---- EXCERPTED RECORDS

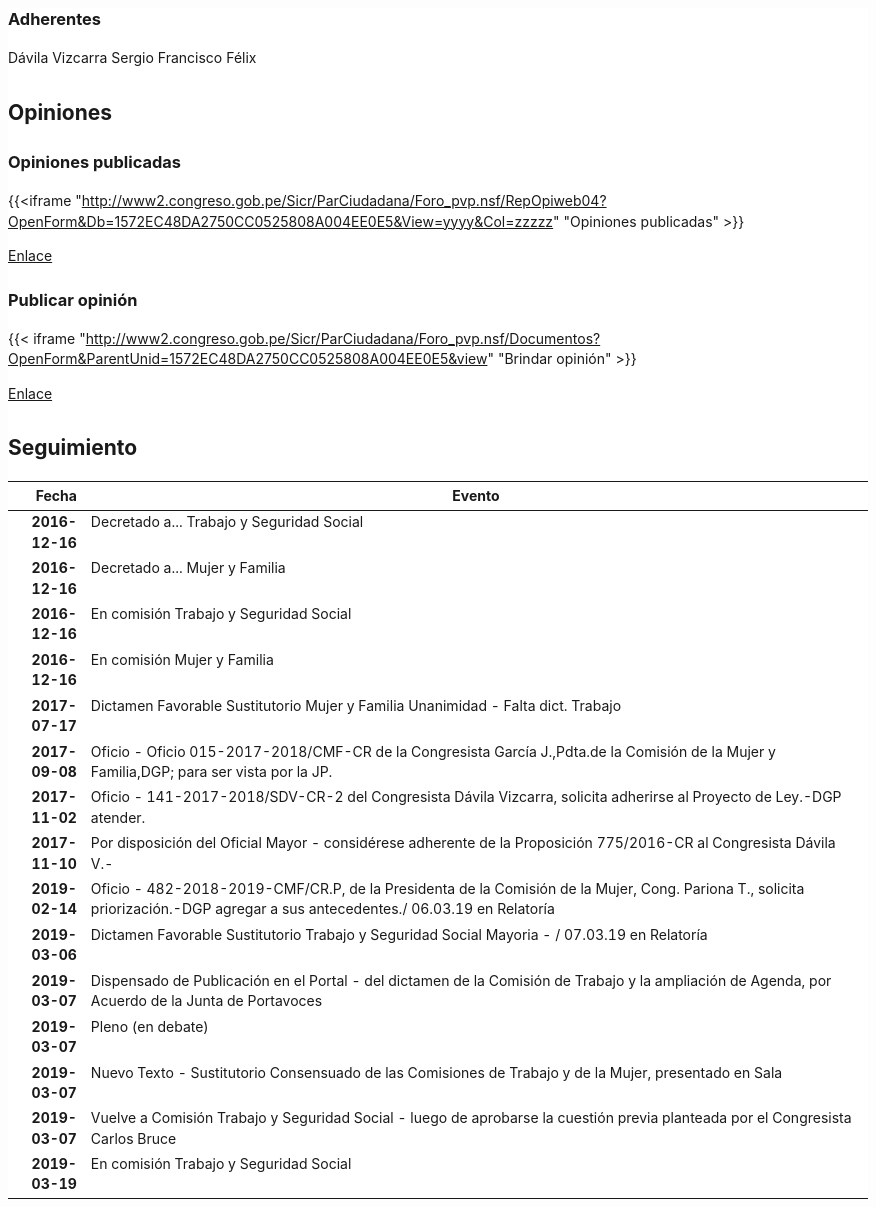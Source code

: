 ### Adherentes

Dávila Vizcarra Sergio Francisco Félix


## Opiniones

### Opiniones publicadas

{{<iframe "http://www2.congreso.gob.pe/Sicr/ParCiudadana/Foro_pvp.nsf/RepOpiweb04?OpenForm&Db=1572EC48DA2750CC0525808A004EE0E5&View=yyyy&Col=zzzzz" "Opiniones publicadas" >}}

[Enlace](http://www2.congreso.gob.pe/Sicr/ParCiudadana/Foro_pvp.nsf/RepOpiweb04?OpenForm&Db=1572EC48DA2750CC0525808A004EE0E5&View=yyyy&Col=zzzzz)
### Publicar opinión

{{< iframe "http://www2.congreso.gob.pe/Sicr/ParCiudadana/Foro_pvp.nsf/Documentos?OpenForm&ParentUnid=1572EC48DA2750CC0525808A004EE0E5&view" "Brindar opinión" >}}

[Enlace](http://www2.congreso.gob.pe/Sicr/ParCiudadana/Foro_pvp.nsf/Documentos?OpenForm&ParentUnid=1572EC48DA2750CC0525808A004EE0E5&view)

## Seguimiento

| Fecha | Evento |
|------:|--------|
| **2016-12-16** | Decretado a... Trabajo y Seguridad Social|
| **2016-12-16** | Decretado a... Mujer y Familia|
| **2016-12-16** | En comisión Trabajo y Seguridad Social|
| **2016-12-16** | En comisión Mujer y Familia|
| **2017-07-17** | Dictamen Favorable Sustitutorio Mujer y Familia Unanimidad - Falta dict. Trabajo|
| **2017-09-08** | Oficio - Oficio 015-2017-2018/CMF-CR de la Congresista García J.,Pdta.de la Comisión de la Mujer y Familia,DGP; para ser vista por la JP.|
| **2017-11-02** | Oficio - 141-2017-2018/SDV-CR-2 del Congresista Dávila Vizcarra, solicita adherirse al Proyecto de Ley.-DGP atender.|
| **2017-11-10** | Por disposición del Oficial Mayor - considérese adherente de la Proposición 775/2016-CR al Congresista Dávila V.-|
| **2019-02-14** | Oficio - 482-2018-2019-CMF/CR.P, de la Presidenta de la Comisión de la Mujer, Cong. Pariona T., solicita priorización.-DGP agregar a sus antecedentes./ 06.03.19 en Relatoría|
| **2019-03-06** | Dictamen Favorable Sustitutorio Trabajo y Seguridad Social Mayoria - / 07.03.19 en Relatoría|
| **2019-03-07** | Dispensado de Publicación en el Portal - del dictamen de la Comisión de Trabajo y la ampliación de Agenda, por Acuerdo de la Junta de Portavoces|
| **2019-03-07** | Pleno (en debate)|
| **2019-03-07** | Nuevo Texto - Sustitutorio Consensuado de las Comisiones de Trabajo y de la Mujer, presentado en Sala|
| **2019-03-07** | Vuelve a Comisión Trabajo y Seguridad Social - luego de aprobarse la cuestión previa planteada por el Congresista Carlos Bruce|
| **2019-03-19** | En comisión Trabajo y Seguridad Social|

--------

§ ASSIGNMENT: Once you reach the line that contains "presentado en Sala|", print it and every line after it exactly as written, stopping at the last line of the records and adding nothing.

§ TASK ANSWER:
| **2019-03-07** | Nuevo Texto - Sustitutorio Consensuado de las Comisiones de Trabajo y de la Mujer, presentado en Sala|
| **2019-03-07** | Vuelve a Comisión Trabajo y Seguridad Social - luego de aprobarse la cuestión previa planteada por el Congresista Carlos Bruce|
| **2019-03-19** | En comisión Trabajo y Seguridad Social|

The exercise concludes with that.